Second Avenue is four lanes wide in the area where Cooperstein's car was parked, so Grimmitt's car had room to get by. It is not known why Cooperstein's car was parked there or if he had been involved in the chase.

Cooperstein, 43, is widely believed to be associated with -- or may even be -- The Blue Knight, the anonymous writer who for 18 months has used his own Web site to circulate his views on developments in the department.

A former patrolman in Loveland, Colo., who worked as a security guard during the 1992 Pittsburgh Press strike, he has been placed on administrative leave pending the outcome of an investigation by county police.

The details of the chase are still sketchy, and yesterday Sturgeon again refused to talk about the case, except to say the county investigation will likely take longer than he at first predicted.

At a Monday news conference, he said he anticipated the case might be wrapped up in three days, but yesterday he said it would probably take until Wednesday because of the Christmas holiday.

County homicide detectives are handling the investigation at the city's request, which is standard procedure. A city ordinance passed in 1997 requires Pittsburgh police to contact an outside agency to investigate any shooting between a city police officer and a member of the public.

An FBI investigation, launched Tuesday to determine whether Grimmitt's civil rights were violated, also is routine, according to county police. Inspector Daniel Colaizzi, who heads the county homicide squad, said FBI agents conduct their own investigation of every fatal police shooting in the country, independent of local police.

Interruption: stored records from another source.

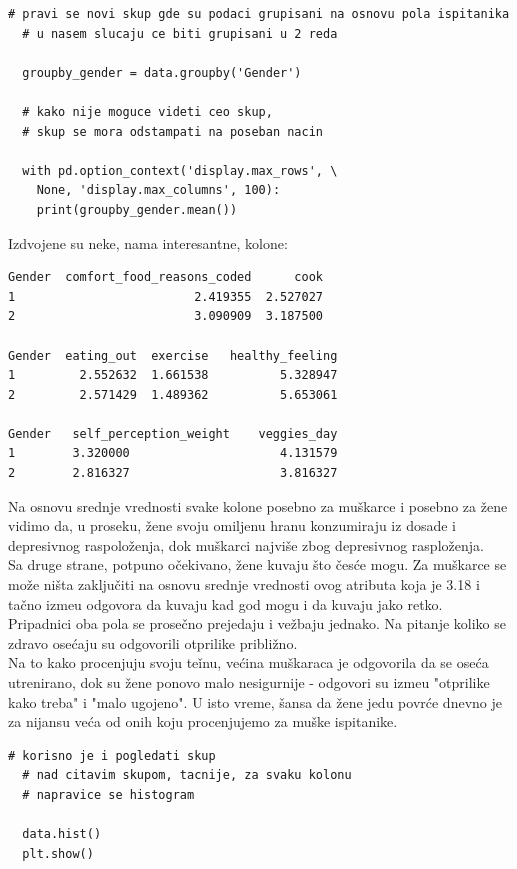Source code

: \documentclass[12pt,a4paper]{article}
\begin{document}
\begin{lstlisting}[mathescape=true]
  # pravi se novi skup gde su podaci grupisani na osnovu pola ispitanika
  # u nasem slucaju ce biti grupisani u 2 reda

  groupby_gender = data.groupby('Gender')

  # kako nije moguce videti ceo skup, 
  # skup se mora odstampati na poseban nacin

  with pd.option_context('display.max_rows', \
    None, 'display.max_columns', 100):
    print(groupby_gender.mean())
\end{lstlisting}

Izdvojene su neke, nama interesantne, kolone:
\begin{verbatim}   
Gender  comfort_food_reasons_coded      cook  
1                         2.419355  2.527027   
2                         3.090909  3.187500 
        
Gender  eating_out  exercise   healthy_feeling 
1         2.552632  1.661538          5.328947
2         2.571429  1.489362          5.653061      
          
Gender   self_perception_weight    veggies_day
1        3.320000                     4.131579
2        2.816327                     3.816327
\end{verbatim}

Na osnovu srednje vrednosti svake kolone posebno za mu\v skarce i posebno za \v zene vidimo da, u proseku, \v zene svoju omiljenu hranu konzumiraju iz dosade i depresivnog raspolo\v zenja, dok mu\v skarci najvi\v se zbog depresivnog rasplo\v zenja. \\
Sa druge strane, potpuno o\v cekivano, \v zene kuvaju \v sto \v ces\' ce mogu. Za mu\v skarce se mo\v ze ni\v sta zaklju\v citi na osnovu srednje vrednosti ovog atributa koja je 3.18 i ta\v cno izme\dj u odgovora da kuvaju kad god mogu i da kuvaju jako retko. \\
Pripadnici oba pola se prose\v cno prejedaju i ve\v zbaju jednako. Na pitanje koliko se zdravo ose\' caju su odgovorili otprilike pribli\v zno. \\
Na to kako procenjuju svoju te\v inu, ve\' cina mu\v skaraca je odgovorila da se ose\' ca utrenirano, dok su \v zene ponovo malo nesigurnije - odgovori su izme\dj u "otprilike kako treba" i "malo ugojeno".
U isto vreme, \v sansa da \v zene jedu povr\' ce dnevno je za nijansu ve\' ca od onih koju procenjujemo za mu\v ske ispitanike.

\begin{lstlisting}[mathescape=true]
  # korisno je i pogledati skup
  # nad citavim skupom, tacnije, za svaku kolonu
  # napravice se histogram

  data.hist()
  plt.show()
\end{lstlisting}
\end{document}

Stevens said he and others from the NAACP met yesterday with McNeilly, who told them he has formed a board made up of an assistant chief and two commanders to investigate Grimmitt's death.

The NAACP has also written to Allegheny County Coroner Dr. Cyril H. Wecht requesting an open inquest, and to Harry Litman, U.S. attorney for the Western District of Pennsylvania, requesting a full investigation.

Although NAACP officials said they were happy the FBI and the Allegheny County Police were investigating Grimmitt's death, many at the press conference seemed to have already made up their minds about it.

"The cover-ups, the things being swept under the rug, these are nothing new. We need to get this to stop," said Harvey Adams, a retired police officer and head of the NAACP's police affairs committee.

The Grimmitts and their supporters chanted "Amen" and applauded as Stevens spoke of driving down Smithfield Street the day after Grimmitt's death when he noticed a police car with its lights flashing.

"I'm 53. And what came to my mind is, how many young blacks are in that situation, and in particular how vulnerable they are," he said, raising his voice. "We should not fear death at the hands of those who are supposed to protect us.

"This must stop," he said. "It's unacceptable to any human being of any race, creed, or color."